Leaving out all pictures, reproduce the entries below exactly, from the first line through the line that contains "4. Now Install".

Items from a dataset
'''

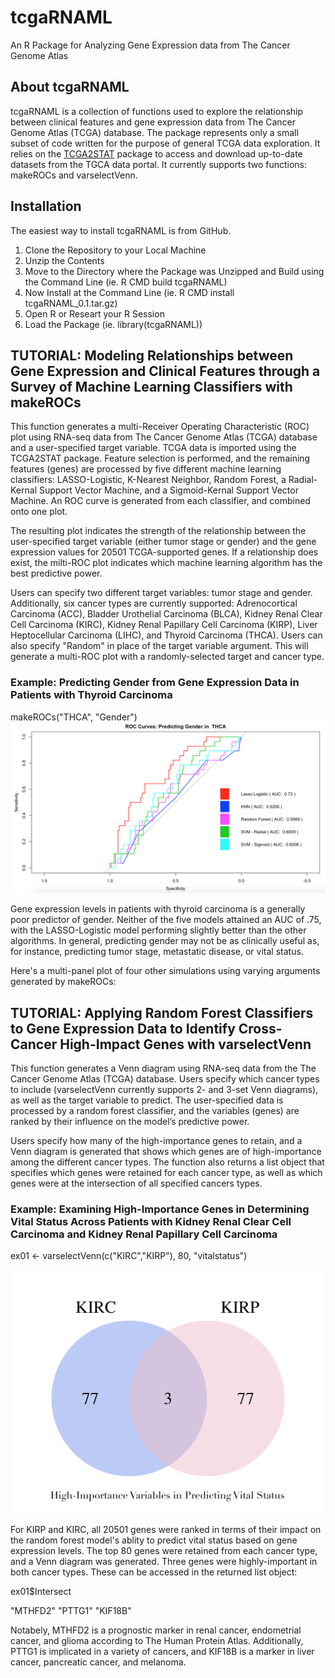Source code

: # tcgaRNAML

An R Package for Analyzing Gene Expression data from The Cancer Genome Atlas

## About tcgaRNAML
tcgaRNAML is a collection of functions used to explore the relationship between clinical features and gene expression data from The Cancer Genome Atlas (TCGA) database.  The package represents only a small subset of code written for the purpose of general TCGA data exploration.  It relies on the [TCGA2STAT](https://cran.r-project.org/web/packages/TCGA2STAT/index.html) package to access and download up-to-date datasets from the TGCA data portal.  It currently supports two functions: makeROCs and varselectVenn.



## Installation
The easiest way to install tcgaRNAML is from GitHub.
1. Clone the Repository to your Local Machine
2. Unzip the Contents
3. Move to the Directory where the Package was Unzipped and Build using the Command Line (ie. R CMD build tcgaRNAML)
4. Now Install at the Command Line (ie. R CMD install tcgaRNAML_0.1.tar.gz)
5. Open R or Researt your R Session
6. Load the Package (ie. library(tcgaRNAML))




## TUTORIAL: Modeling Relationships between Gene Expression and Clinical Features through a Survey of Machine Learning Classifiers with makeROCs

This function generates a multi-Receiver Operating Characteristic (ROC) plot using RNA-seq data from The Cancer Genome Atlas (TCGA) database and a user-specified target variable.  TCGA data is imported using the TCGA2STAT package.  Feature selection is performed, and the remaining features (genes) are processed by five different machine learning classifiers: LASSO-Logistic, K-Nearest Neighbor, Random Forest, a Radial-Kernal Support Vector Machine, and a Sigmoid-Kernal Support Vector Machine.  An ROC curve is generated from each classifier, and combined onto one plot.

The resulting plot indicates the strength of the relationship between the user-specified target variable (either tumor stage or gender) and the gene expression values for 20501 TCGA-supported genes.  If a relationship does exist, the milti-ROC plot indicates which machine learning algorithm has the best predictive power.  

Users can specify two different target variables: tumor stage and gender.  Additionally, six cancer types are currently supported: Adrenocortical Carcinoma (ACC), Bladder Urothelial Carcinoma (BLCA), Kidney Renal Clear Cell Carcinoma (KIRC), Kidney Renal Papillary Cell Carcinoma (KIRP), Liver Heptocellular Carcinoma (LIHC), and Thyroid Carcinoma (THCA).  Users can also specify "Random" in place of the target variable argument.  This will generate a multi-ROC plot with a randomly-selected target and cancer type. 

### Example: Predicting Gender from Gene Expression Data in Patients with Thyroid Carcinoma

makeROCs("THCA", "Gender")
![image](https://github.com/jblam251/tcgaRNAML/blob/master/images/GENDER%20THCA.png)
 
Gene expression levels in patients with thyroid carcinoma is a generally poor predictor of gender.  Neither of the five models attained an AUC of .75, with the LASSO-Logistic model performing slightly better than the other algorithms.  In general, predicting gender may not be as clinically useful as, for instance, predicting tumor stage, metastatic disease, or vital status.  

Here's a multi-panel plot of four other simulations using varying arguments generated by makeROCs:







## TUTORIAL: Applying Random Forest Classifiers to Gene Expression Data to Identify Cross-Cancer High-Impact Genes with varselectVenn

This function generates a Venn diagram using RNA-seq data from the The Cancer Genome Atlas (TCGA) database.  Users specify which cancer types to include (varselectVenn currently supports 2- and 3-set Venn diagrams), as well as the target variable to predict.  The user-specified data is processed by a random forest classifier, and the variables (genes) are ranked by their influence on the model’s predictive power.  

Users specify how many of the high-importance genes to retain, and a Venn diagram is generated that shows which genes are of high-importance among the different cancer types.  The function also returns a list object that specifies which genes were retained for each cancer type, as well as which genes were at the intersection of all specified cancers types.

### Example: Examining High-Importance Genes in Determining Vital Status Across Patients with Kidney Renal Clear Cell Carcinoma and Kidney Renal Papillary Cell Carcinoma
ex01 <- varselectVenn(c("KIRC","KIRP"), 80, "vitalstatus")

![image](https://github.com/jblam251/tcgaRNAML/blob/master/images/KIRP-KIRC-vitastatus2.png)

For KIRP and KIRC, all 20501 genes were ranked in terms of their impact on the random forest model's ablity to predict vital status based on gene expression levels. The top 80 genes were retained from each cancer type, and a Venn diagram was generated.  Three genes were highly-important in both cancer types.  These can be accessed in the returned list object:

ex01$Intersect

"MTHFD2"
"PTTG1"
"KIF18B"


Notabely, MTHFD2 is a prognostic marker in renal cancer, endometrial cancer, and glioma according to The Human Protein Atlas.  Additionally, PTTG1 is implicated in a variety of cancers, and KIF18B is a marker in liver cancer, pancreatic cancer, and melanoma.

'''

__WRITTEN ANSWER__:
Source code

: # tcgaRNAML

An R Package for Analyzing Gene Expression data from The Cancer Genome Atlas

## About tcgaRNAML
tcgaRNAML is a collection of functions used to explore the relationship between clinical features and gene expression data from The Cancer Genome Atlas (TCGA) database.  The package represents only a small subset of code written for the purpose of general TCGA data exploration.  It relies on the [TCGA2STAT](https://cran.r-project.org/web/packages/TCGA2STAT/index.html) package to access and download up-to-date datasets from the TGCA data portal.  It currently supports two functions: makeROCs and varselectVenn.



## Installation
The easiest way to install tcgaRNAML is from GitHub.
1. Clone the Repository to your Local Machine
2. Unzip the Contents
3. Move to the Directory where the Package was Unzipped and Build using the Command Line (ie. R CMD build tcgaRNAML)
4. Now Install at the Command Line (ie. R CMD install tcgaRNAML_0.1.tar.gz)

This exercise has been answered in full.